Monday, 27 July, 1953

IWM (BF 11157)In July 1951, peace talks began at Panmunjom. Static fighting along the 38th parallel continued over the next two years, often in conditions of extreme cold and heat. Commonwealth troops were deployed on a rotational basis, defending hill positions and carrying out patrols. Set-piece operations did occur from time to time, such as Operation COMMANDO, as both sides sought to control key areas of terrain and win a success that might improve their negotiating position. From July 1951 British forces formed part of the 1st Commonwealth Division under Major-General James Cassels.
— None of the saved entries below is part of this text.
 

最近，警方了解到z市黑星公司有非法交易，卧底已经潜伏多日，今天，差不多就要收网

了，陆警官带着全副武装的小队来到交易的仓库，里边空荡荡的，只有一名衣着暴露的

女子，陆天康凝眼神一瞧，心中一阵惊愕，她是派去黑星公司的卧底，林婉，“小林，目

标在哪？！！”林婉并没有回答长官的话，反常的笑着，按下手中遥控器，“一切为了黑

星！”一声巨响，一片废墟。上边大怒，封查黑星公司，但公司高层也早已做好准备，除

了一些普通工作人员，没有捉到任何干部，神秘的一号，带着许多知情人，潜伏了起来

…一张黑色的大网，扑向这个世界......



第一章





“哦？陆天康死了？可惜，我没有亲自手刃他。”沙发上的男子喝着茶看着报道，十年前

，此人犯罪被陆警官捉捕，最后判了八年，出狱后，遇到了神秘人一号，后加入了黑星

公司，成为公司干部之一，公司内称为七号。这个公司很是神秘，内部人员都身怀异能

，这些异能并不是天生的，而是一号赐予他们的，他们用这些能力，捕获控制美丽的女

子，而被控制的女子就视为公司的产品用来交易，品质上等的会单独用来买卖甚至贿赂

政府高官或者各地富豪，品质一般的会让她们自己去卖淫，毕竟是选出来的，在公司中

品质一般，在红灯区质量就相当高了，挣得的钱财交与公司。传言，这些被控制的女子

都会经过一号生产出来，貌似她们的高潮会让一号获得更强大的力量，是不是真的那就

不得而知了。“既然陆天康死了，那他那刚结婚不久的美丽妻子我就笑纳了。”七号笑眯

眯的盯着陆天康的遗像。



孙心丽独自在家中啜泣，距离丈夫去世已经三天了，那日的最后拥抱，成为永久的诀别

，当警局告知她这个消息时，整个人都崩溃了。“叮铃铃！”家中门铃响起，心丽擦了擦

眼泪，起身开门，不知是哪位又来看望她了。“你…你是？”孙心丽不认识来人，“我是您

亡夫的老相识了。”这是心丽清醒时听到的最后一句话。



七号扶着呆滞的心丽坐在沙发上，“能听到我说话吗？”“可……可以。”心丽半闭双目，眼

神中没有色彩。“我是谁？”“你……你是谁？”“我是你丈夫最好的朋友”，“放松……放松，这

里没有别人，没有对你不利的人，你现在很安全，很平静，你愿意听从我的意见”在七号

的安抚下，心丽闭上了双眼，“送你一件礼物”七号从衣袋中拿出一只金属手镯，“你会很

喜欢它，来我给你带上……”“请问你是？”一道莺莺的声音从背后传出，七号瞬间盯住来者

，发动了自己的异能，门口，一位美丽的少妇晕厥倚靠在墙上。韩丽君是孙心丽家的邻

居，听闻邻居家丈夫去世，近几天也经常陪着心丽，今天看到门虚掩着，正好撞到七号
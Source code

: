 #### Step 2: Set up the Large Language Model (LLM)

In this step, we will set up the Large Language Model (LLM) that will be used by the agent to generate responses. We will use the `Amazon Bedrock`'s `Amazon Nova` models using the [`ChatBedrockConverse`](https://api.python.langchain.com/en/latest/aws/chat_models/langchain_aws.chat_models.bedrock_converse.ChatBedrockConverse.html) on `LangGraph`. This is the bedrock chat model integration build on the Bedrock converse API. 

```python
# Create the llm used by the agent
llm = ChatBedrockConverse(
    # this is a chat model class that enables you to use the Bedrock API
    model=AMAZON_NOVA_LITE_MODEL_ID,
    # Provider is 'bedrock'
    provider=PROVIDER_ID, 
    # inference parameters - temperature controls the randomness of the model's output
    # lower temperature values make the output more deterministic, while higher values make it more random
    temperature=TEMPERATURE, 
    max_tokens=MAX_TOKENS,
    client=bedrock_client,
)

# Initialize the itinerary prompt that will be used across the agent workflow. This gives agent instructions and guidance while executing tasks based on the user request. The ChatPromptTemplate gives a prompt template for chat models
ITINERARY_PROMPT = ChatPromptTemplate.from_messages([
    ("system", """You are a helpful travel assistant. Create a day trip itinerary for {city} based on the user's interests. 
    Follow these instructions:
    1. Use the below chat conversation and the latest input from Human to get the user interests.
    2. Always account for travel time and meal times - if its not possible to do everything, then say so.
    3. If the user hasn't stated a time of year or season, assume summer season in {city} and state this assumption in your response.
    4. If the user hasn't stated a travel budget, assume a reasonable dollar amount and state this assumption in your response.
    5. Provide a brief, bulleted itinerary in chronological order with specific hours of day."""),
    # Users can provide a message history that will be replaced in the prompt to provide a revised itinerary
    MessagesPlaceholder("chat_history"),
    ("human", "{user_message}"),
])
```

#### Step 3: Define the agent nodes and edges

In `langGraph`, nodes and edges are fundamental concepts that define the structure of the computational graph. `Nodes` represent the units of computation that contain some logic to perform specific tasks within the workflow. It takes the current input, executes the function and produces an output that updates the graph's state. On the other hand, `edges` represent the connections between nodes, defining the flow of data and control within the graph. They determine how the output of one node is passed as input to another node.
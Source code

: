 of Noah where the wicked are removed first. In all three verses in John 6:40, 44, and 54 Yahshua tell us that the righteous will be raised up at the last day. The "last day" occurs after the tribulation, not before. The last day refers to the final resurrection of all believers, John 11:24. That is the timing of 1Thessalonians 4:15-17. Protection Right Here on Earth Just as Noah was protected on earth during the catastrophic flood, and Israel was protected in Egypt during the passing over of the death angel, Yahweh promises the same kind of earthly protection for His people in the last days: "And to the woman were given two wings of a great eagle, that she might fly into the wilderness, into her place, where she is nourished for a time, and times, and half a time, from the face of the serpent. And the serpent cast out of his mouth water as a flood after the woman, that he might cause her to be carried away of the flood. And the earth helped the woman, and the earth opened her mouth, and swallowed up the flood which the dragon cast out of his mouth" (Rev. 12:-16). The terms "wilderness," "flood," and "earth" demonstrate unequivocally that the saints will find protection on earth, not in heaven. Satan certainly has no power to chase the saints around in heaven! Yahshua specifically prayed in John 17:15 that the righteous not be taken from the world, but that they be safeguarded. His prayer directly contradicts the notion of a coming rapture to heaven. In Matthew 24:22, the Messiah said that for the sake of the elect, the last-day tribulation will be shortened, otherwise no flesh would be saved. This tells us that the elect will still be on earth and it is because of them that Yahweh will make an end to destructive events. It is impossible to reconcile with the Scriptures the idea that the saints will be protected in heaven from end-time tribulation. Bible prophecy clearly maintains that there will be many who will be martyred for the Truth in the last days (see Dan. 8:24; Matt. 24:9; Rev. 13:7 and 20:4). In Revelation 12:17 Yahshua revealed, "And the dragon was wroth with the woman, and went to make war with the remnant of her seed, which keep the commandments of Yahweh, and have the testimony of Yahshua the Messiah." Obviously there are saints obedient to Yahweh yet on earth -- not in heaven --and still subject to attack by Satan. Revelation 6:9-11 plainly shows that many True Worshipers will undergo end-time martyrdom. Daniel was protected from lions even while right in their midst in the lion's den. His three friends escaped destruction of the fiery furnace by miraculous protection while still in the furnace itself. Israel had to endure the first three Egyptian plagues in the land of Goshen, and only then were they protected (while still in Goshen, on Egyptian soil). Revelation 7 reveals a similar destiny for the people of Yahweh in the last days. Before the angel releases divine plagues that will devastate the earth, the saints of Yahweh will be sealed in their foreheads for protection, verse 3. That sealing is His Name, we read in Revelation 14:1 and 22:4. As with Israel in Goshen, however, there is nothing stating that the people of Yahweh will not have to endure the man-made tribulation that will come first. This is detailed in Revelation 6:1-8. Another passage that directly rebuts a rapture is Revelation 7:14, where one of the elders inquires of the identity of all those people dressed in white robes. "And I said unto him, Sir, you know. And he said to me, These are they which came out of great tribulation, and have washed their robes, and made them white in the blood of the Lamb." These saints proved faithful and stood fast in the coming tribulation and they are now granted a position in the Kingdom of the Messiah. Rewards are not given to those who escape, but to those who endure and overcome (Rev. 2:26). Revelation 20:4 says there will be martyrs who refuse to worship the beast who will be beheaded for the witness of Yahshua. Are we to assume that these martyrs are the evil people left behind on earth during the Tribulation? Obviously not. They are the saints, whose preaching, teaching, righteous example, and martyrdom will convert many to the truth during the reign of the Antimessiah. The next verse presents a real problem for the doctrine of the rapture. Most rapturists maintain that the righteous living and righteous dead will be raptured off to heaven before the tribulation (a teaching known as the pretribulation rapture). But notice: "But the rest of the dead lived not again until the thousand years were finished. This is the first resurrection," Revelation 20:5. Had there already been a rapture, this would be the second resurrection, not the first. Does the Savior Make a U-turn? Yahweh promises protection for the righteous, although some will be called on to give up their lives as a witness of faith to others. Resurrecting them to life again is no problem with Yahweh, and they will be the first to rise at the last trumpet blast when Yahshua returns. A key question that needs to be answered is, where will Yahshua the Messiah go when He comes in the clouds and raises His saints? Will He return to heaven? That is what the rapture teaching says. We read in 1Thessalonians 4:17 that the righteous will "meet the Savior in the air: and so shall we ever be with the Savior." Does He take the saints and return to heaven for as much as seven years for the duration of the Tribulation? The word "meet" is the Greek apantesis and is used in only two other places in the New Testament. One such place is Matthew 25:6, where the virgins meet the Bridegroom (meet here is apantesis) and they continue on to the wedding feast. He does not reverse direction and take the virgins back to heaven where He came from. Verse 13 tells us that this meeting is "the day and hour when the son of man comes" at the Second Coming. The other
When agreement was reached, it came at the end of the longest negotiated armistice in history: 158 meetings spread over two years and 17 days. That evening at 2200 hours, the truce came into effect. The Korean Armistice Agreement in bringing about the cessation of hostilities was exceptional in that it was purely a military document - no nation is a signatory to the agreement. In signing the Armistice Agreement the belligerents:

  • suspended open hostilities

  • withdrew all military forces and equipment from a 4,000-meter-wide zone, establishing the Demilitarized Zone as a buffer between the forces

  • prevented both sides from entering the air, ground, or sea areas under control of the other;
    arranged release and repatriation of prisoners of war and displaced persons; and

  • established the Military Armistice Commission (MAC) and other agencies to discuss any violations and to ensure adherence to the truce terms

The armistice, while it brought an end to hostilities, was not a permanent peace treaty between nations.

(Above left, two Royal Ulster Riflemen, both former prisoners of war in Korea, embarking on the Empire Orwell to bid farewell to friends travelling home to the United Kingdom. They later travelled home on the troopship Dilwara.)